Task item — Repeat the entries beneath in their entirety, precisely as given.
------ Extracted data
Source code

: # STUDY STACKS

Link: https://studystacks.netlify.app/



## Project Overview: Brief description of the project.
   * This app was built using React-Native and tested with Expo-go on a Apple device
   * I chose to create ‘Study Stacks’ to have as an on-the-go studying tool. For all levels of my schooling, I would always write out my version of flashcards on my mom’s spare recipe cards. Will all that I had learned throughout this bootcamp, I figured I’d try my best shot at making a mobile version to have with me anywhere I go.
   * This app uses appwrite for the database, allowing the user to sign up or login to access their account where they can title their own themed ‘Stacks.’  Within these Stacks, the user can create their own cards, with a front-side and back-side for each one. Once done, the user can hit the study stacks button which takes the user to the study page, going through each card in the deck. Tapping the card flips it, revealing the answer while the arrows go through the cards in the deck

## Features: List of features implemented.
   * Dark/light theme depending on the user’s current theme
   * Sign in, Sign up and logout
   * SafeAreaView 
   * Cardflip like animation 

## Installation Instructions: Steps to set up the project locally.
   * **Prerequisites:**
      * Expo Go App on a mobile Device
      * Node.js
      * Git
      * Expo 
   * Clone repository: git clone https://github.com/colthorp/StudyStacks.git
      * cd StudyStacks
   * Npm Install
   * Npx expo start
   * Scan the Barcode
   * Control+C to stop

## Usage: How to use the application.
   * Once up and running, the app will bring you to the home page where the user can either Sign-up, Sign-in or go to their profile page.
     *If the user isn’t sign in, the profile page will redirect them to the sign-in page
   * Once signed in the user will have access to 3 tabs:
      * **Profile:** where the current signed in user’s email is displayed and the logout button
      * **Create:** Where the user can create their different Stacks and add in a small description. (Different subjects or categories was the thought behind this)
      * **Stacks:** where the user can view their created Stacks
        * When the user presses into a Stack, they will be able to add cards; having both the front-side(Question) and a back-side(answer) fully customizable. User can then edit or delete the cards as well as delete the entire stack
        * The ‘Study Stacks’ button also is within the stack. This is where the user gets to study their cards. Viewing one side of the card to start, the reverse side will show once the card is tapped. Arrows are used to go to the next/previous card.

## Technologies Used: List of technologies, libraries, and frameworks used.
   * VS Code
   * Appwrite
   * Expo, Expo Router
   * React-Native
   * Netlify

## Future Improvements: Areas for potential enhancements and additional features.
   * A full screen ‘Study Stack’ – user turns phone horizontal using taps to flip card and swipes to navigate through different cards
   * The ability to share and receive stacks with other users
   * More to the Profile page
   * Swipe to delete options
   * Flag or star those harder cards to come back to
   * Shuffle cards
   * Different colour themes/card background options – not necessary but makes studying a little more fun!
------------
Written solution —
Source code

: # STUDY STACKS

Link: https://studystacks.netlify.app/



## Project Overview: Brief description of the project.
   * This app was built using React-Native and tested with Expo-go on a Apple device
   * I chose to create ‘Study Stacks’ to have as an on-the-go studying tool. For all levels of my schooling, I would always write out my version of flashcards on my mom’s spare recipe cards. Will all that I had learned throughout this bootcamp, I figured I’d try my best shot at making a mobile version to have with me anywhere I go.
   * This app uses appwrite for the database, allowing the user to sign up or login to access their account where they can title their own themed ‘Stacks.’  Within these Stacks, the user can create their own cards, with a front-side and back-side for each one. Once done, the user can hit the study stacks button which takes the user to the study page, going through each card in the deck. Tapping the card flips it, revealing the answer while the arrows go through the cards in the deck

## Features: List of features implemented.
   * Dark/light theme depending on the user’s current theme
   * Sign in, Sign up and logout
   * SafeAreaView 
   * Cardflip like animation 

## Installation Instructions: Steps to set up the project locally.
   * **Prerequisites:**
      * Expo Go App on a mobile Device
      * Node.js
      * Git
      * Expo 
   * Clone repository: git clone https://github.com/colthorp/StudyStacks.git
      * cd StudyStacks
   * Npm Install
   * Npx expo start
   * Scan the Barcode
   * Control+C to stop

## Usage: How to use the application.
   * Once up and running, the app will bring you to the home page where the user can either Sign-up, Sign-in or go to their profile page.
     *If the user isn’t sign in, the profile page will redirect them to the sign-in page
   * Once signed in the user will have access to 3 tabs:
      * **Profile:** where the current signed in user’s email is displayed and the logout button
      * **Create:** Where the user can create their different Stacks and add in a small description. (Different subjects or categories was the thought behind this)
      * **Stacks:** where the user can view their created Stacks
        * When the user presses into a Stack, they will be able to add cards; having both the front-side(Question) and a back-side(answer) fully customizable. User can then edit or delete the cards as well as delete the entire stack
        * The ‘Study Stacks’ button also is within the stack. This is where the user gets to study their cards. Viewing one side of the card to start, the reverse side will show once the card is tapped. Arrows are used to go to the next/previous card.

## Technologies Used: List of technologies, libraries, and frameworks used.
   * VS Code
   * Appwrite
   * Expo, Expo Router
   * React-Native
   * Netlify

## Future Improvements: Areas for potential enhancements and additional features.
   * A full screen ‘Study Stack’ – user turns phone horizontal using taps to flip card and swipes to navigate through different cards
   * The ability to share and receive stacks with other users
   * More to the Profile page
   * Swipe to delete options
   * Flag or star those harder cards to come back to
   * Shuffle cards
   * Different colour themes/card background options – not necessary but makes studying a little more fun!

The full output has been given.